Não, não é o piropo lançado pelo jovem adulto à polícia boazona que fardada vigia as ruas da cidade. É sim o apelo de J. quando, mais uma vez, o carro da patrulha lhe intercepta a marcha após uma denúncia do roubo de um telemóvel numa superfície comercial. Coisa pouca de facto. No entanto, a descrição da funcionária e as imagens de videovigilância apontam para ele. Abordam-no à entrada do bairro. Sem dramas, como se fossem conhecidos de longa data, conversam. Nada que desperte a curiosidade. A ideia do policiamento de proximidade vai entrando e, hoje em dia, é normal ver a “bófia” a conversar com civis em amena cavaqueira. Longe vão os tempos em que se aterrorizavam as crianças com o “vem aí o polícia” ou, entre adulto, se lembrava a cada instante: “Come com o guarda, mas guarda-te dele.” Miguel Torga plasmou esta desconfiança no conto Fronteira, quando Robalo, apaixonado por Isabel, garante que a prenderá se a apanhar a “passar o ribeiro” (a contrabandear). Promessa cumprida meses depois. A conversa com J. continua também. O caso muda de figura quando, como se recordado do seu dever, um dos polícias o encosta à parede do prédio e o outro o revista. Do telemóvel nem rasto. Sem prova não há crime. As únicas marcas que permanecem não se veem, essas ficam gravadas na alma.

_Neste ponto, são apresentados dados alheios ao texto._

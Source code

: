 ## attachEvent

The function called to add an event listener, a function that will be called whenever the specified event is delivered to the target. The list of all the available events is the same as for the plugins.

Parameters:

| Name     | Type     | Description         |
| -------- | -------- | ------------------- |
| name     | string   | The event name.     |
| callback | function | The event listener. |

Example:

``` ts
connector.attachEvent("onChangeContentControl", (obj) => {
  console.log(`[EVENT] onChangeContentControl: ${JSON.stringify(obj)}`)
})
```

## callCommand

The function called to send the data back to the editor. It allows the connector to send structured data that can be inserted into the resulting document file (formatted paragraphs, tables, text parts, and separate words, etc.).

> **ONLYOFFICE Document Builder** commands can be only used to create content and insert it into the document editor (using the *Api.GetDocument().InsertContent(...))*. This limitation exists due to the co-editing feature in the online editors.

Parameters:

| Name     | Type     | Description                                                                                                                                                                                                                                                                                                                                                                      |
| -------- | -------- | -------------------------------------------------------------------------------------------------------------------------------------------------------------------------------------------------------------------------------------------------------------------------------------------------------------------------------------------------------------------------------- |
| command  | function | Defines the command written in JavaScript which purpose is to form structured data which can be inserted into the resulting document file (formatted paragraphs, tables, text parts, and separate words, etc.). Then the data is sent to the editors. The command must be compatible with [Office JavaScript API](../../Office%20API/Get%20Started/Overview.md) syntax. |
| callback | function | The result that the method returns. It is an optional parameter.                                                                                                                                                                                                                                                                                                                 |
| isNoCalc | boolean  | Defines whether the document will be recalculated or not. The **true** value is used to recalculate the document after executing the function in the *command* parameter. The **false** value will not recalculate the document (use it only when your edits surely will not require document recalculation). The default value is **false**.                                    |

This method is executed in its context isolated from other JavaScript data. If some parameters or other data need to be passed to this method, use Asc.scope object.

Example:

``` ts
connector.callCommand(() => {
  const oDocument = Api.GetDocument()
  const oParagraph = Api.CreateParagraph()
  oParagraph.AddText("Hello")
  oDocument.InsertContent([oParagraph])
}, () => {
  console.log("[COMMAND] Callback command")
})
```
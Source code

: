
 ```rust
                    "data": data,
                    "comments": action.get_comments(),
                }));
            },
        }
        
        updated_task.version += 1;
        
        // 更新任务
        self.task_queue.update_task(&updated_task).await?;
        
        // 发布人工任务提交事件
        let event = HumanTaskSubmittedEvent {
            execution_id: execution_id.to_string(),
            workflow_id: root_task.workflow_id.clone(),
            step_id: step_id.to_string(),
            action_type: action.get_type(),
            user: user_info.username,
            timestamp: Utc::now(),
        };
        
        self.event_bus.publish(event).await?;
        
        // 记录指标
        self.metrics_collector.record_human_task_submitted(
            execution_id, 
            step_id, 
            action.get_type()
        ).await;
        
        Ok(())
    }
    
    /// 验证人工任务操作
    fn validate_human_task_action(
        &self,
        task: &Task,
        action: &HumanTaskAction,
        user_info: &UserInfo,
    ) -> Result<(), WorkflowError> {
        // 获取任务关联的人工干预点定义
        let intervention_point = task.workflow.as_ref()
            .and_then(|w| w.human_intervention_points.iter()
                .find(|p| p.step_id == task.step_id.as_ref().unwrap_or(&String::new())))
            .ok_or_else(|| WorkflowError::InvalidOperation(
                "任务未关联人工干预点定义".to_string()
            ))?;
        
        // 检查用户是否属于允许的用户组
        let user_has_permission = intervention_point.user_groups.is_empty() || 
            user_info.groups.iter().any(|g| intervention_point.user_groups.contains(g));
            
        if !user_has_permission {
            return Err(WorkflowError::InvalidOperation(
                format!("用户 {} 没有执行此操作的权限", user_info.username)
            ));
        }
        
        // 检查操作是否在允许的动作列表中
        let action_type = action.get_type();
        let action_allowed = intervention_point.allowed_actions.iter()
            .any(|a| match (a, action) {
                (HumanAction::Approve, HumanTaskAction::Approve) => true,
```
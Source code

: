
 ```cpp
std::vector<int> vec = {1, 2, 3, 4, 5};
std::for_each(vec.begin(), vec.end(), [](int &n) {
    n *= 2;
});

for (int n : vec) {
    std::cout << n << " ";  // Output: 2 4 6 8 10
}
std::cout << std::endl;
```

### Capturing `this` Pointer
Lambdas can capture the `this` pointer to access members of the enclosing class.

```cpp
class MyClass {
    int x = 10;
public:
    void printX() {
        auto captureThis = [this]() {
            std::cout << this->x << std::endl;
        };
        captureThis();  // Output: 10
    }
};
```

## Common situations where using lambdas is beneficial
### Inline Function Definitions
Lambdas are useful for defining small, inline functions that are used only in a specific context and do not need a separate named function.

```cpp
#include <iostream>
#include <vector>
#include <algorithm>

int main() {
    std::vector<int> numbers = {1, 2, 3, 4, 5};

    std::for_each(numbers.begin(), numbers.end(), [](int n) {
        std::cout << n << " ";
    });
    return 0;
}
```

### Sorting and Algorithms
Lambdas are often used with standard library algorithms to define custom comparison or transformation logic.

Desde muito novo, J. esteve preso várias vezes. No início penas leves. Quando os roubos passaram a ser de maior monta, o tempo de reclusão aumentou, não sem duas ou três fugas conseguidas que o levaram a Espanha por iguais períodos de tempo. No entanto, fossem as saudades da terra ou porque a vida também não lhe corria bem, voltava sempre e com destino marcado. Passou a encarar o tempo de reclusão como momentos de felicidade. Lá dentro, como diz, tinha cama e roupa lavada. Cumpria horário, davam-lhe atenção e, por bom comportamento, podia trabalhar nas oficinas. O ciclo era o mesmo. Após a pena regressava ao bairro, do bairro ao crime e do crime à cadeia. “– Já sabemos como as coisas são. Não vale a pena investir nesta rapaziada.” – dizia um guarda com experiência, quando J ainda era jovem, na casa dos vinte, e o puseram a frequentar um curso de jardinagem, quando o que ele queria era mecânica.
A história de J. é semelhante à de tantos outros jovens. Nunca irá parar à primeira página do jornal nem sequer irá alimentar a letras gordas nenhuma manchete porque não interessa a ninguém, nem sequer aos técnicos de reabilitação habituados que estão ao fracasso das suas ações, porque sabem até onde podem ir e, sobretudo, de onde não devem passar. Para cumprir pena, os sentenciados da justiça são colocados em estabelecimentos a quilómetros de casa para “formação”; no entanto, cumprida a pena, regressam aos lugares de origem e do crime, sem ninguém perguntar se as causas subjacentes àquele comportamento transgressor já foram debeladas. A menos que haja uma mente distorcida, ninguém é criminoso opção. As autoridades conhecem perfeitamente casos em que crianças de oito, nove, dez, doze anos são obrigados a roubar porque se chegarem à barraca sem nada são castigados pelos próprios pais. Mais tarde replicarão este comportamento e assim se alimenta a cadeia do crime porque ninguém quer verdadeiramente cortar o fio que faz escola.
Enquanto que na cadeia há conforto e as necessidades básicas satisfeitas, “cá fora” não há pão, não há comida nem nada que faça sorrir. Deve a sociedade, por isso, interrogar-se que rumo quer dar aos mais desfavorecidos entre os desfavorecidos. Urge criar verdadeiras políticas de prevenção da criminalidade que vão além das ações de formação para técnicos e, por vezes, para os chamados “grupos desfavorecidos”. É imperioso que se redefinam as estratégias de combate ao banditismo e se coloquem técnicos no terreno em vez de ser à secretária. A dignidade humana tem de ir mais além da ressocialização do prisioneiro. Não basta dar-lhe ações de formação durante, é necessário estar com ele depois, ajudá-lo de uma forma processual a readaptar-se ao meio e a conferir-lhe o direito a um tecto e ao básico para uma vida com dignidade, bastando para tal que, após o cumprimento da pena, se estendam para a sociedade civil os direitos que lhe são consignados enquanto recluso. De uma vez por todas que haja políticas sociais a sério e que o chavão dos “direitos, liberdades e garantias” se efetivem na vida de cada um.